Mehdi Qotbi, le passeur d’images entre Rabat à Paris

Pour la première fois, l’Institut du monde arabe (IMA) consacre une rétrospective à l’artiste contemporain francomarocain Mehdi Qotbi. L’exposition réunit une centaine d’œuvres réalisées depuis les années 1960 – peintures, œuvres graphiques, tapisseries et céramiques .

Cette rétrospective met en lumière l’univers du peintre pour former un espace de dialogue entre les cultures et les imaginaires. Influencé par les traditions marocaines et les courants d’art européens, Qotbi invente une «désécriture», un nouveau langage où fusionnent les lettres et les signes arabes.

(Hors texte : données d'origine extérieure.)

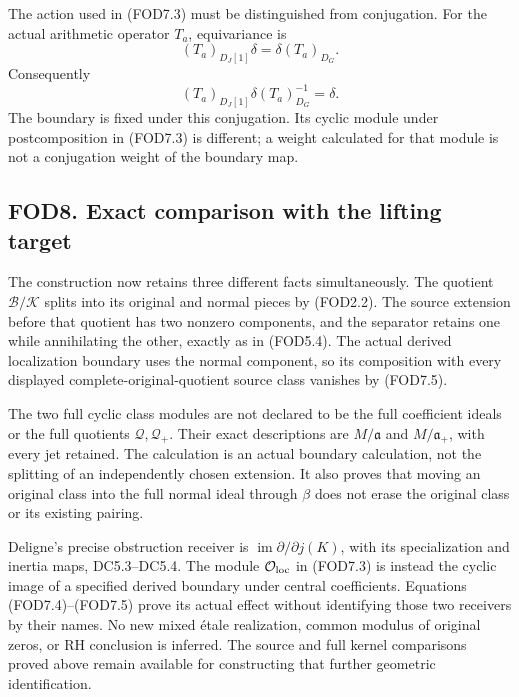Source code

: The action used in (FOD7.3) must be distinguished from conjugation. For
the actual arithmetic operator \(T_a\), equivariance is \[
(T_a)_{D_J[1]}\delta=\delta(T_a)_{D_G}.
\] Consequently \[
(T_a)_{D_J[1]}\delta(T_a)_{D_G}^{-1}=\delta.
\tag{FOD7.6}
\] The boundary is fixed under this conjugation. Its cyclic module under
postcomposition in (FOD7.3) is different; a weight calculated for that
module is not a conjugation weight of the boundary map.

\subsection{FOD8. Exact comparison with the lifting
target}\label{fod8.-exact-comparison-with-the-lifting-target}

The construction now retains three different facts simultaneously. The
quotient \(\mathcal B/\mathcal K\) splits into its original and normal
pieces by (FOD2.2). The source extension before that quotient has two
nonzero components, and the separator retains one while annihilating the
other, exactly as in (FOD5.4). The actual derived localization boundary
uses the normal component, so its composition with every displayed
complete-original-quotient source class vanishes by (FOD7.5).

The two full cyclic class modules are not declared to be the full
coefficient ideals or the full quotients \(\mathcal Q,\mathcal Q_+\).
Their exact descriptions are \(M/\mathfrak a\) and \(M/\mathfrak a_+\),
with every jet retained. The calculation is an actual boundary
calculation, not the splitting of an independently chosen extension. It
also proves that moving an original class into the full normal ideal
through \(\beta\) does not erase the original class or its existing
pairing.

Deligne's precise obstruction receiver is
\(\operatorname{im}\partial/\partial j(K)\), with its specialization and
inertia maps, DC5.3--DC5.4. The module \(\mathcal O_{\rm loc}\) in
(FOD7.3) is instead the cyclic image of a specified derived boundary
under central coefficients. Equations (FOD7.4)--(FOD7.5) prove its
actual effect without identifying those two receivers by their names. No
new mixed étale realization, common modulus of original zeros, or RH
conclusion is inferred. The source and full kernel comparisons proved
above remain available for constructing that further geometric
identification.
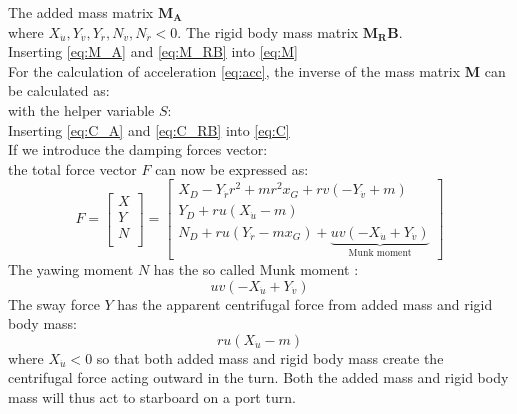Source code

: The added mass matrix $\mathbf{M_A}$
\begin{equation}
    \label{eq:M_A}
    
\end{equation}
where $X_{\dot{u}},Y_{\dot{v}},Y_{\dot{r}},N_{\dot{v}},N_{\dot{r}} < 0$. 
The rigid body mass matrix $\mathbf{M_RB}$.
\begin{equation}
    \label{eq:M_RB}
    
\end{equation}
Inserting \autoref{eq:M_A} and \autoref{eq:M_RB} into \autoref{eq:M}
\begin{equation}
    \label{eq:M_expanded}
    
\end{equation}
For the calculation of acceleration \autoref{eq:acc}, the inverse of the mass matrix $\mathbf{M}$ can be calculated as:
\begin{equation}
    \label{eq:M_inv}
    
\end{equation}
with the helper variable $S$:
\begin{equation}
    \label{eq:S}
    
\end{equation}
Inserting \autoref{eq:C_A} and \autoref{eq:C_RB} into \autoref{eq:C}
\begin{equation}
    \label{eq:C_expanded}
    
\end{equation}
If we introduce the damping forces vector:
\begin{equation}
    \label{eq:D}
    
\end{equation}
the total force vector $F$ can now be expressed as:
\begin{equation}
    \label{eq:F_expanded}
F = 
\left[\begin{matrix}
X \\
Y \\
N \\
\end{matrix}\right]
=
\left[\begin{matrix}X_{D} - Y_{\dot{r}} r^{2} + m r^{2} x_{G} + r v \left(- Y_{\dot{v}} + m\right)\\Y_{D} + r u \left(X_{\dot{u}} - m\right)\\N_{D} + r u \left(Y_{\dot{r}} - m x_{G}\right) + \underbrace{u v \left(- X_{\dot{u}} + Y_{\dot{v}}\right)}_{\text{Munk moment}} \end{matrix}\right]
\end{equation}
The yawing moment $N$ has the so called Munk moment \citep{fossen_handbook_2021}:
$$
u v \left(- X_{\dot{u}} + Y_{\dot{v}}\right)
$$
The sway force $Y$ has the apparent centrifugal force from added mass and rigid body mass: 
$$r u \left(X_{\dot{u}} - m\right)$$ where $X_{\dot{u}}<0$ so that both added mass and rigid body mass create the centrifugal force acting outward in the turn. Both the added mass and rigid body mass will thus act to starboard on a port turn.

Philippe Dagen, critique consacré du quotidien « le Monde », observe que son art « s’offre et se dérobe. S’offre à la délectation chromatique. Se dérobe à l’interprétation critique. Elle se laisse admirer et ne se laisse pas saisir. » Proche de l’artiste Jean-Paul Albinet avec qui il étudie à Toulouse, puis du lettrisme d’Isidore Isou et de Jacques Spacagna, il affiche son admiration pour Claude Monet et pour Paul Klee.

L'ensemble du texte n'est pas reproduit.